You can configure the host profile options, part of the security profile, by using the vSphere Web Client.


Make sure that you have the SecurityConfigProfile plugin available to validate the role, user account, and active directory permission profiles as there are dependencies between them.


  1. From the vCenter Server node, select the Hosts & Clusters tab.
  2. Click the Host Profiles tab and select a host profile.
  3. Under the Configure tab, click the Edit Host Profile option.

    The Edit Host Profile wizard is present.

  4. Locate the Edit host profile step and unfold the Security and Services profile category.
  5. Select the Security Settings and open the Security folder.

    You are present with the following profiles:


    This profile allows you to view default roles and add custom roles within the ESXi system.

    User Configuration

    This profile allows you to create and manage user accounts.
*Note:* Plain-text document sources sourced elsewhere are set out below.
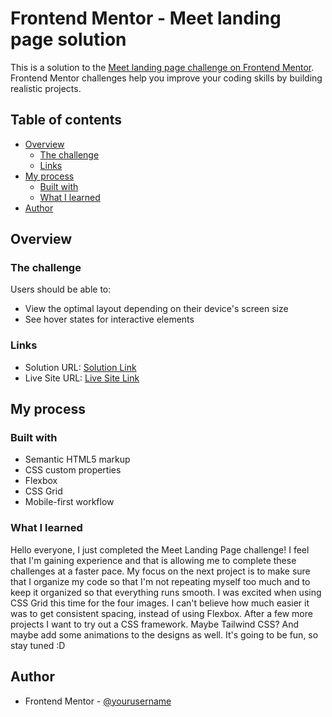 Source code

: # Frontend Mentor - Meet landing page solution

This is a solution to the [Meet landing page challenge on Frontend Mentor](https://www.frontendmentor.io/challenges/meet-landing-page-rbTDS6OUR). Frontend Mentor challenges help you improve your coding skills by building realistic projects. 

## Table of contents

- [Overview](#overview)
  - [The challenge](#the-challenge)
  - [Links](#links)
- [My process](#my-process)
  - [Built with](#built-with)
  - [What I learned](#what-i-learned)
- [Author](#author)

## Overview

### The challenge

Users should be able to:

- View the optimal layout depending on their device's screen size
- See hover states for interactive elements


### Links

- Solution URL: [Solution Link](https://www.frontendmentor.io/solutions/meet-landing-page-BGPokptlw5)
- Live Site URL: [Live Site Link](https://cloudofalemar.github.io/MeetLandingPage/)

## My process

### Built with

- Semantic HTML5 markup
- CSS custom properties
- Flexbox
- CSS Grid
- Mobile-first workflow


### What I learned

Hello everyone, I just completed the Meet Landing Page challenge! I feel that I'm gaining experience and that is allowing me to complete these challenges at a faster pace. My focus on the next project is to make sure that I organize my code so that I'm not repeating myself too much and to keep it organized so that everything runs smooth. I was excited when using CSS Grid this time for the four images. I can't believe how much easier it was to get consistent spacing, instead of using Flexbox. After a few more projects I want to try out a CSS framework. Maybe Tailwind CSS? And maybe add some animations to the designs as well. It's going to be fun, so stay tuned :D

## Author

- Frontend Mentor - [@yourusername](https://www.frontendmentor.io/profile/CloudOfAlemar)
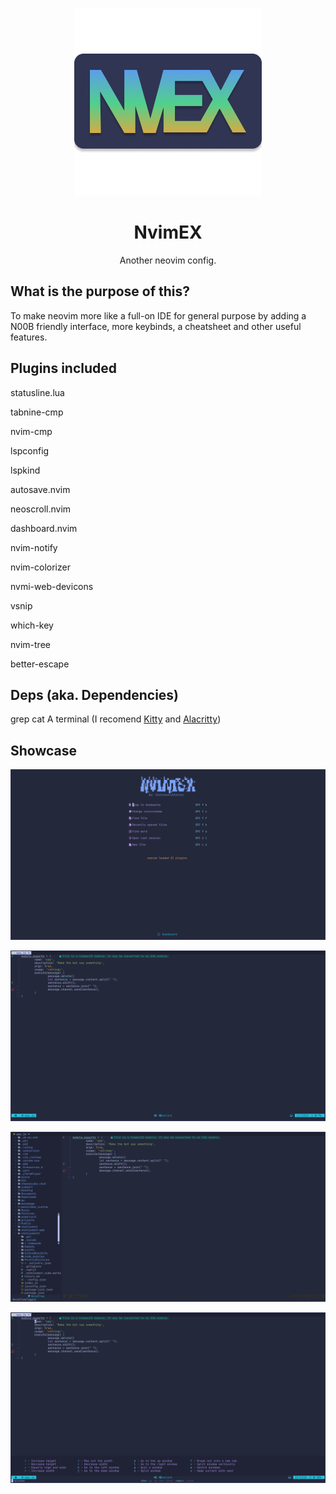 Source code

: <p align="center">
  <img src="https://github.com/stationaryStation/nvimex/blob/nvimex-screenshots/NvimEX.png" />
</p>

<h1 align="center">NvimEX</h1>
<p align="center">Another neovim config.</p>

## What is the purpose of this?

To make neovim more like a full-on IDE for general purpose by adding a N00B friendly interface, more keybinds, a cheatsheet and other useful features.

## Plugins included

statusline.lua 

tabnine-cmp

nvim-cmp

lspconfig

lspkind

autosave.nvim

neoscroll.nvim

dashboard.nvim 

nvim-notify

nvim-colorizer

nvmi-web-devicons

vsnip 

which-key 

nvim-tree

better-escape


## Deps (aka. Dependencies)

grep
cat
A terminal (I recomend [Kitty](https://github.com/kovidgoyal/kitty) and [Alacritty](https://github.com/alacritty/alacritty))

## Showcase
![Dashboard](https://github.com/stationaryStation/nvimex/blob/nvimex-screenshots/Screenshot_2021-11-12-07-41-26_1920x1080.png?raw=true)

![Inside the editor](https://github.com/stationaryStation/nvimex/blob/nvimex-screenshots/Screenshot_2021-11-12-07-41-54_1920x1080.png?raw=true)

![NvimTree in action](https://github.com/stationaryStation/nvimex/blob/nvimex-screenshots/Screenshot_2021-11-12-07-42-54_1920x1080.png?raw=true)

![Which-key with leader key](https://github.com/stationaryStation/nvimex/blob/nvimex-screenshots/Screenshot_2021-11-12-07-43-13_1920x1080.png?raw=true)
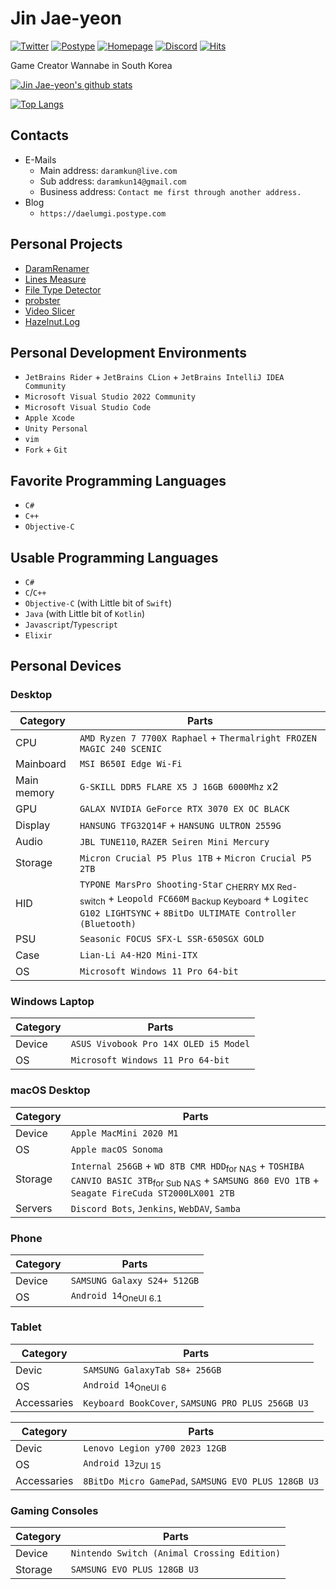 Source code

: # Jin Jae-yeon

[![Twitter](https://img.shields.io/badge/daelumgi-blue?logo=Twitter)](https://twitter.com/daelumgi) [![Postype](https://img.shields.io/badge/Postype-daelumgi-yellowgreen)](https://daelumgi.postype.com) [![Homepage](https://img.shields.io/badge/daram.in-green?logo=nginx)](https://daram.in) [![Discord](https://img.shields.io/badge/daelumgi-lightgrey?logo=Discord)](#) [![Hits](https://hits.seeyoufarm.com/api/count/incr/badge.svg?url=https%3A%2F%2Fgithub.com%2Fdaramkun&count_bg=%23337CBC&title_bg=%23555555&icon=&icon_color=%23E7E7E7&title=hits&edge_flat=false)](https://hits.seeyoufarm.com)

Game Creator Wannabe in South Korea

[![Jin Jae-yeon's github stats](https://github-readme-stats.vercel.app/api?username=daramkun&show_icons=true&hide_border=true)](https://github.com/daramkun)

[![Top Langs](https://github-readme-stats.vercel.app/api/top-langs/?username=daramkun&hide_border=true&layout=compact)](https://github.com/daramkun)

## Contacts
- E-Mails
  - Main address: `daramkun@live.com`
  - Sub address: `daramkun14@gmail.com`
  - Business address: `Contact me first through another address.`
- Blog
  - `https://daelumgi.postype.com`

## Personal Projects
- [DaramRenamer](https://github.com/daramkun/DaramRenamer)
- [Lines Measure](https://github.com/daramkun/Lines-Measure)
- [File Type Detector](https://github.com/daramkun/FileTypeDetector)
- [probster](https://github.com/daramkun/probster)
- [Video Slicer](https://github.com/daramkun/VideoSlicer)
- [Hazelnut.Log](https://github.com/daramkun/Hazelnut.Log)

## Personal Development Environments
- `JetBrains Rider` + `JetBrains CLion` + `JetBrains IntelliJ IDEA Community`
- `Microsoft Visual Studio 2022 Community`
- `Microsoft Visual Studio Code`
- `Apple Xcode`
- `Unity Personal`
- `vim`
- `Fork` + `Git`

## Favorite Programming Languages
- `C#`
- `C++`
- `Objective-C`

## Usable Programming Languages
- `C#`
- `C`/`C++`
- `Objective-C` (with Little bit of `Swift`)
- `Java` (with Little bit of `Kotlin`)
- `Javascript`/`Typescript`
- `Elixir`

## Personal Devices
### Desktop
|Category|Parts|
|--------|-----|
|CPU|`AMD Ryzen 7 7700X Raphael` + `Thermalright FROZEN MAGIC 240 SCENIC`|
|Mainboard|`MSI B650I Edge Wi-Fi`|
|Main memory|`G-SKILL DDR5 FLARE X5 J 16GB 6000Mhz` x2|
|GPU|`GALAX NVIDIA GeForce RTX 3070 EX OC BLACK`|
|Display|`HANSUNG TFG32Q14F` + `HANSUNG ULTRON 2559G`|
|Audio|`JBL TUNE110`, `RAZER Seiren Mini Mercury`|
|Storage|`Micron Crucial P5 Plus 1TB` + `Micron Crucial P5 2TB`|
|HID|`TYPONE MarsPro Shooting-Star` <sub>CHERRY MX Red-switch</sub> + `Leopold FC660M` <sub>Backup Keyboard</sub> + `Logitec G102 LIGHTSYNC` + `8BitDo ULTIMATE Controller (Bluetooth)`|
|PSU|`Seasonic FOCUS SFX-L SSR-650SGX GOLD`|
|Case|`Lian-Li A4-H2O Mini-ITX`|
|OS|`Microsoft Windows 11 Pro 64-bit`|

### Windows Laptop
|Category|Parts|
|--------|-----|
|Device|`ASUS Vivobook Pro 14X OLED i5 Model`|
|OS|`Microsoft Windows 11 Pro 64-bit`|

### macOS Desktop
|Category|Parts|
|--------|-----|
|Device|`Apple MacMini 2020 M1`|
|OS|`Apple macOS Sonoma`|
|Storage|`Internal 256GB` + `WD 8TB CMR HDD`<sub>for NAS</sub> + `TOSHIBA CANVIO BASIC 3TB`<sub>for Sub NAS</sub> + `SAMSUNG 860 EVO 1TB` + `Seagate FireCuda ST2000LX001 2TB`|
|Servers|`Discord Bots`, `Jenkins`, `WebDAV`, `Samba`|

### Phone
|Category|Parts|
|--------|-----|
|Device|`SAMSUNG Galaxy S24+ 512GB`|
|OS|`Android 14`<sub>OneUI 6.1</sub>|

### Tablet
|Category|Parts|
|--------|-----|
|Devic|`SAMSUNG GalaxyTab S8+ 256GB`|
|OS|`Android 14`<sub>OneUI 6</sub>|
|Accessaries|`Keyboard BookCover`, `SAMSUNG PRO PLUS 256GB U3`|

|Category|Parts|
|--------|-----|
|Devic|`Lenovo Legion y700 2023 12GB`|
|OS|`Android 13`<sub>ZUI 15</sub>|
|Accessaries|`8BitDo Micro GamePad`, `SAMSUNG EVO PLUS 128GB U3`|

### Gaming Consoles
|Category|Parts|
|--------|-----|
|Device|`Nintendo Switch (Animal Crossing Edition)`|
|Storage|`SAMSUNG EVO PLUS 128GB U3`|

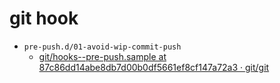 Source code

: # git hook

* `pre-push.d/01-avoid-wip-commit-push`
  * [git/hooks\-\-pre\-push\.sample at 87c86dd14abe8db7d00b0df5661ef8cf147a72a3 · git/git]( https://github.com/git/git/blob/87c86dd14abe8db7d00b0df5661ef8cf147a72a3/templates/hooks--pre-push.sample )

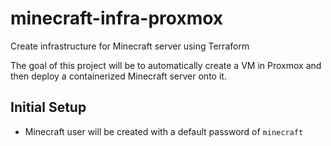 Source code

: # minecraft-infra-proxmox
Create infrastructure for Minecraft server using Terraform

The goal of this project will be to automatically create a VM in Proxmox and then deploy a containerized Minecraft server onto it. 

## Initial Setup

- Minecraft user will be created with a default password of `minecraft`
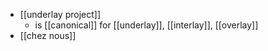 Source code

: - [[underlay project]]
	- is [[canonical]] for [[underlay]], [[interlay]], [[overlay]]
- [[chez nous]]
    Here are some of the operations that you can perform for user accounts:

    • Configure the password for the root user.

    • Configure the role for any user that is not the default one.

    • Assign custom roles (configure permissions) for local account.

    • Configure the SSH key for any user.

    Active Directory Permission

    This profile allows you to manage permissions for active directory users or groups. For example, you can create permissions that associate an active directory user or a group with a role.

    When an ESXi host joins the active directory domain, an Admin permission is created for the DOMAIN group ESX Admins. Also, when an active directory user or group is given some permissions on the ESXi host, a corresponding permission is created on that host. The Active Directory Permission profile captures that permission.

    For information on the security profile, see the vSphere Security documentation.